By Kevin Harrison
I’m going to admit straight off the bat that I don’t like muscle cars. Sure, I can appreciate the nostalgia surrounding them. And besides who doesn’t like oodles of cheap power? But to me, they are brash, unsophisticated, fuel chugging, status symbols meant only to fulfill the mid-life crisis of your now grey-haired balding father.
But then I start thinking like a 10 year old. If you look at it from this point of view, they are pretty much the best thing ever. Burnouts, donuts, brake stands, and rumbling engines are just plain cool at that age. And if you are able to take the top of, the coolness levels are pretty much off the charts.

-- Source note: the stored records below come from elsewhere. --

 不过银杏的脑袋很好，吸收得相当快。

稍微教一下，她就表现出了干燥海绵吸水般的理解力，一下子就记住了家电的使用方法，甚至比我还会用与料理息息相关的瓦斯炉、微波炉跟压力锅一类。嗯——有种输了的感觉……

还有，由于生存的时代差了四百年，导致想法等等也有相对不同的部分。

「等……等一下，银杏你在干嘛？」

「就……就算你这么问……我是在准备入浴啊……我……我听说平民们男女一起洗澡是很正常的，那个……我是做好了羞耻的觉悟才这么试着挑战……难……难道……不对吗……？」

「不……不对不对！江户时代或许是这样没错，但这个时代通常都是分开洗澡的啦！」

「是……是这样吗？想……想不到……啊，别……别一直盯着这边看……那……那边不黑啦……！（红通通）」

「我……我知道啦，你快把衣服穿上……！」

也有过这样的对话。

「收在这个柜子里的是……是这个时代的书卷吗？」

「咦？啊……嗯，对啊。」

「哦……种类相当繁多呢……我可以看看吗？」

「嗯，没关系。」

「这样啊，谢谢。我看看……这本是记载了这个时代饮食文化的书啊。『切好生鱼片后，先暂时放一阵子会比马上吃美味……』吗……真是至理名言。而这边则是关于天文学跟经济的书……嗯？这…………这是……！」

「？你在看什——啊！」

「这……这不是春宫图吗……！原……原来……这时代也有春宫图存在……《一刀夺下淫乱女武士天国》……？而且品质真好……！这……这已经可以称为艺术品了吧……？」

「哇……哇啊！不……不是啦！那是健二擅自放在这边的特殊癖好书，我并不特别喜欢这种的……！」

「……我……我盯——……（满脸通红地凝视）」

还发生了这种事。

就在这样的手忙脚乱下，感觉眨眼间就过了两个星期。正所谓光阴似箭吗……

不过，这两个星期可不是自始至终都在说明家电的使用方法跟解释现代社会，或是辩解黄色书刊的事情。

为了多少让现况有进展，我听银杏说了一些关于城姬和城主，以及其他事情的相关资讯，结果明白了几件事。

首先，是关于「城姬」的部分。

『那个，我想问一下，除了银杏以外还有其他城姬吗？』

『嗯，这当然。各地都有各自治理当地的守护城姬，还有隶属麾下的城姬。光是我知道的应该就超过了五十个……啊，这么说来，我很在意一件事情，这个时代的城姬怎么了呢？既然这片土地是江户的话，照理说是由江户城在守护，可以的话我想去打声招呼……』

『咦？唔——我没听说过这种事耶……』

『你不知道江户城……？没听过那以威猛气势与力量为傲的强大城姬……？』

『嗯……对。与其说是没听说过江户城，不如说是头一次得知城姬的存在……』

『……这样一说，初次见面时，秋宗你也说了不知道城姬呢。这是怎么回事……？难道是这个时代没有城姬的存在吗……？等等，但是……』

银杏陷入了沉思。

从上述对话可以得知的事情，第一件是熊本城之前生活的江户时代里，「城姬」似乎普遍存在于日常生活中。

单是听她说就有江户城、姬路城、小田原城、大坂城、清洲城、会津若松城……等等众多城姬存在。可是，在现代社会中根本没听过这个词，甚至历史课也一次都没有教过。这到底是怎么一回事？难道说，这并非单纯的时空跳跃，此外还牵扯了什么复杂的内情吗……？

Chevrolet’s Camaro has historically lagged behind Ford’s Mustang for the pony car king, but its recent revival and its starring role as Bumblebee in Transformers have breathed some new life into it.
So, your dad loves it, your 10 nephew loves it, and it makes an awesome transformer. But what is it like for daily use? I took one out for a week to find out.
Looks-wise, my tester is almost Bumblebee to a tee. The paint and stripes are obviously reminiscent of the famous transformer, but GM has given Bumblebee a face lift. With more squinted head lights and redesigned LED tail lights out back, the Camaro now has an even more aggressive look than before. Everything is pretty much business as usual for a muscle car with its long bulging hood, massive wheels and large exhausts out back. Like I said, this look is far too brash for me, but it still plays the muscle car part well even though I think they should come up with a new wheel design, especially for the SS model. The convertible version looks pretty good with the top up or down.
Inside is traditional muscle car simpleness, which in my view, isn’t such a great thing. Yes, I know blue-collar types are not impressed by fancy designs and gismos, however this interior is redolent of GM interiors from the past. If you step behind a GM today, you’ll see what I mean – they’re much improved. The plastics along with retro readouts for your oil temperature among other things are just not needed and they are placed below the gear shift making them hard to read even if you were so inclined to do so. One of the good things is the head-up display unit which provides good clear information to the driver so he or she does not have to take their eyes off the road.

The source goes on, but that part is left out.